## [TASK ITEM]
Every entry below is to be copied word for word, with its pictures removed.

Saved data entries
◆ ◆ ◆ ◆ ◆ ◆ ◆
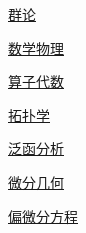 \documentclass[11pt,a4paper]{article}
\begin{document}
\noindent\hyperlink{subject5}{群论}\nobreak\hfill\pageref*{subject5}\par\vspace{5pt}
\noindent\hyperlink{subject17}{数学物理}\nobreak\hfill\pageref*{subject17}\par\vspace{5pt}
\noindent\hyperlink{subject16}{算子代数}\nobreak\hfill\pageref*{subject16}\par\vspace{5pt}
\noindent\hyperlink{subject4}{拓扑学}\nobreak\hfill\pageref*{subject4}\par\vspace{5pt}
\noindent\hyperlink{subject11}{泛函分析}\nobreak\hfill\pageref*{subject11}\par\vspace{5pt}
\noindent\hyperlink{subject7}{微分几何}\nobreak\hfill\pageref*{subject7}\par\vspace{5pt}
\noindent\hyperlink{subject9}{偏微分方程}\nobreak\hfill\pageref*{subject9}\par\vspace{5pt}

\clearpage
\end{document}
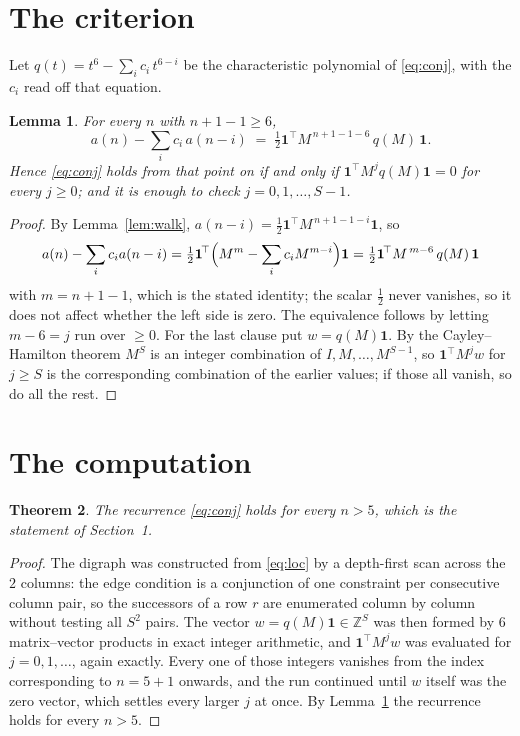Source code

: \documentclass[11pt,a4paper]{article}
\theoremstyle{plain}
\newtheorem{theorem}{Theorem}
\newtheorem{lemma}[theorem]{Lemma}
\theoremstyle{definition}
\begin{document}
\section{The criterion}

Let $q(t)=t^{6}-\sum_i c_i\,t^{6-i}$ be the characteristic polynomial of
\eqref{eq:conj}, with the $c_i$ read off that equation.

\begin{lemma}\label{lem:crit}
For every $n$ with $n+1-1\ge6$,
\[
a(n)-\sum_i c_i\,a(n-i)\;=\;\tfrac1{2}\mathbf{1}^{\!\top}M^{\,n+1-1-6}\,q(M)\,\mathbf{1} .
\]
Hence \eqref{eq:conj} holds from that point on if and only if
$\mathbf{1}^{\!\top}M^{j}q(M)\mathbf{1}=0$ for every $j\ge0$; and it is enough to check
$j=0,1,\dots,S-1$.
\end{lemma}

\begin{proof}
By Lemma~\ref{lem:walk}, $a(n-i)=\tfrac1{2}\mathbf{1}^{\!\top}M^{\,n+1-1-i}\mathbf{1}$, so
\[
a(n)-\sum_i c_i a(n-i)
=\tfrac1{2}\mathbf{1}^{\!\top}\Bigl(M^{m}-\sum_i c_i M^{m-i}\Bigr)\mathbf{1}
=\tfrac1{2}\mathbf{1}^{\!\top}M^{\,m-6}\,q(M)\,\mathbf{1}
\]
with $m=n+1-1$, which is the stated identity; the scalar $\tfrac1{2}$ never vanishes, so
it does not affect whether the left side is zero. The equivalence follows by letting
$m-6=j$ run over $\ge0$. For the last clause put $w=q(M)\mathbf{1}$. By the
Cayley--Hamilton theorem $M^{S}$ is an integer combination of $I,M,\dots,M^{S-1}$, so
$\mathbf{1}^{\!\top}M^{j}w$ for $j\ge S$ is the corresponding combination of the earlier
values; if those all vanish, so do all the rest.
\end{proof}

\section{The computation}

\begin{theorem}
The recurrence \eqref{eq:conj} holds for every $n>5$, which is the statement of
Section~1.
\end{theorem}

\begin{proof}
The digraph was constructed from \eqref{eq:loc} by a depth-first scan across the $2$
columns: the edge condition is a conjunction of one constraint per consecutive column
pair, so the successors of a row $r$ are enumerated column by column without testing all
$S^2$ pairs. The vector $w=q(M)\mathbf{1}\in\mathbb{Z}^{S}$ was then formed by $6$
matrix--vector products in exact integer arithmetic, and $\mathbf{1}^{\!\top}M^{j}w$ was
evaluated for $j=0,1,\dots$, again exactly. Every one of those integers vanishes from the
index corresponding to $n=5+1$ onwards, and the run continued until $w$ itself was the
zero vector, which settles every larger $j$ at once. By Lemma~\ref{lem:crit} the recurrence
holds for every $n>5$.
\end{proof}
\end{document}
◆ ◆ ◆ ◆ ◆ ◆ ◆
## [YOUR SOLUTION]
 \documentclass[11pt,a4paper]{article}
\begin{document}
\noindent\hyperlink{subject5}{群论}\nobreak\hfill\pageref*{subject5}\par\vspace{5pt}
\noindent\hyperlink{subject17}{数学物理}\nobreak\hfill\pageref*{subject17}\par\vspace{5pt}
\noindent\hyperlink{subject16}{算子代数}\nobreak\hfill\pageref*{subject16}\par\vspace{5pt}
\noindent\hyperlink{subject4}{拓扑学}\nobreak\hfill\pageref*{subject4}\par\vspace{5pt}
\noindent\hyperlink{subject11}{泛函分析}\nobreak\hfill\pageref*{subject11}\par\vspace{5pt}
\noindent\hyperlink{subject7}{微分几何}\nobreak\hfill\pageref*{subject7}\par\vspace{5pt}
\noindent\hyperlink{subject9}{偏微分方程}\nobreak\hfill\pageref*{subject9}\par\vspace{5pt}

\clearpage
\end{document}
Source code

: \documentclass[11pt,a4paper]{article}
\theoremstyle{plain}
\newtheorem{theorem}{Theorem}
\newtheorem{lemma}[theorem]{Lemma}
\theoremstyle{definition}
\begin{document}
\section{The criterion}

Let $q(t)=t^{6}-\sum_i c_i\,t^{6-i}$ be the characteristic polynomial of
\eqref{eq:conj}, with the $c_i$ read off that equation.

\begin{lemma}\label{lem:crit}
For every $n$ with $n+1-1\ge6$,
\[
a(n)-\sum_i c_i\,a(n-i)\;=\;\tfrac1{2}\mathbf{1}^{\!\top}M^{\,n+1-1-6}\,q(M)\,\mathbf{1} .
\]
Hence \eqref{eq:conj} holds from that point on if and only if
$\mathbf{1}^{\!\top}M^{j}q(M)\mathbf{1}=0$ for every $j\ge0$; and it is enough to check
$j=0,1,\dots,S-1$.
\end{lemma}

\begin{proof}
By Lemma~\ref{lem:walk}, $a(n-i)=\tfrac1{2}\mathbf{1}^{\!\top}M^{\,n+1-1-i}\mathbf{1}$, so
\[
a(n)-\sum_i c_i a(n-i)
=\tfrac1{2}\mathbf{1}^{\!\top}\Bigl(M^{m}-\sum_i c_i M^{m-i}\Bigr)\mathbf{1}
=\tfrac1{2}\mathbf{1}^{\!\top}M^{\,m-6}\,q(M)\,\mathbf{1}
\]
with $m=n+1-1$, which is the stated identity; the scalar $\tfrac1{2}$ never vanishes, so
it does not affect whether the left side is zero. The equivalence follows by letting
$m-6=j$ run over $\ge0$. For the last clause put $w=q(M)\mathbf{1}$. By the
Cayley--Hamilton theorem $M^{S}$ is an integer combination of $I,M,\dots,M^{S-1}$, so
$\mathbf{1}^{\!\top}M^{j}w$ for $j\ge S$ is the corresponding combination of the earlier
values; if those all vanish, so do all the rest.
\end{proof}

\section{The computation}

\begin{theorem}
The recurrence \eqref{eq:conj} holds for every $n>5$, which is the statement of
Section~1.
\end{theorem}

\begin{proof}
The digraph was constructed from \eqref{eq:loc} by a depth-first scan across the $2$
columns: the edge condition is a conjunction of one constraint per consecutive column
pair, so the successors of a row $r$ are enumerated column by column without testing all
$S^2$ pairs. The vector $w=q(M)\mathbf{1}\in\mathbb{Z}^{S}$ was then formed by $6$
matrix--vector products in exact integer arithmetic, and $\mathbf{1}^{\!\top}M^{j}w$ was
evaluated for $j=0,1,\dots$, again exactly. Every one of those integers vanishes from the
index corresponding to $n=5+1$ onwards, and the run continued until $w$ itself was the
zero vector, which settles every larger $j$ at once. By Lemma~\ref{lem:crit} the recurrence
holds for every $n>5$.
\end{proof}
\end{document}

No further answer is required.